Dataset excerpts
--

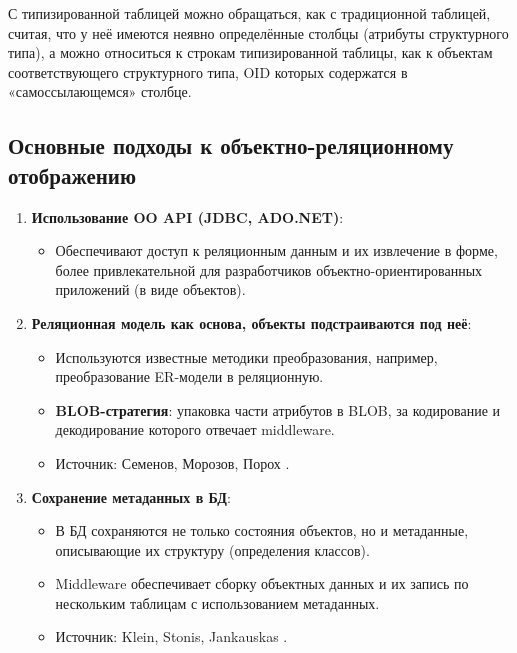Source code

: \documentclass[a4paper,12pt]{article}
\begin{document}
С типизированной таблицей можно обращаться, как с традиционной таблицей, считая, что у неё имеются неявно определённые столбцы (атрибуты структурного типа), а можно относиться к строкам типизированной таблицы, как к объектам соответствующего структурного типа, OID которых содержатся в «самоссылающемся» столбце.

\subsection{Основные подходы к объектно-реляционному отображению}

\begin{enumerate}
    \item \textbf{Использование OO API (JDBC, ADO.NET)}:
    \begin{itemize}
        \item Обеспечивают доступ к реляционным данным и их извлечение в форме, более привлекательной для разработчиков объектно-ориентированных приложений (в виде объектов).
    \end{itemize}
    
    \item \textbf{Реляционная модель как основа, объекты подстраиваются под неё}:
    \begin{itemize}
        \item Используются известные методики преобразования, например, преобразование ER-модели в реляционную.
        \item \textbf{BLOB-стратегия}: упаковка части атрибутов в BLOB, за кодирование и декодирование которого отвечает middleware.
        \item Источник: Семенов, Морозов, Порох \cite{Semenov2004}.
    \end{itemize}
    
    \item \textbf{Сохранение метаданных в БД}:
    \begin{itemize}
        \item В БД сохраняются не только состояния объектов, но и метаданные, описывающие их структуру (определения классов).
        \item Middleware обеспечивает сборку объектных данных и их запись по нескольким таблицам с использованием метаданных.
        \item Источник: Klein, Stonis, Jankauskas \cite{Klein2001}.
    \end{itemize}
\end{enumerate}
\end{document}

--

• _Brief_
In the records above, locate the lines holding the word "Источник". Copy each of them.

• _Task answer_
        \item Источник: Семенов, Морозов, Порох \cite{Semenov2004}.
        \item Источник: Klein, Stonis, Jankauskas \cite{Klein2001}.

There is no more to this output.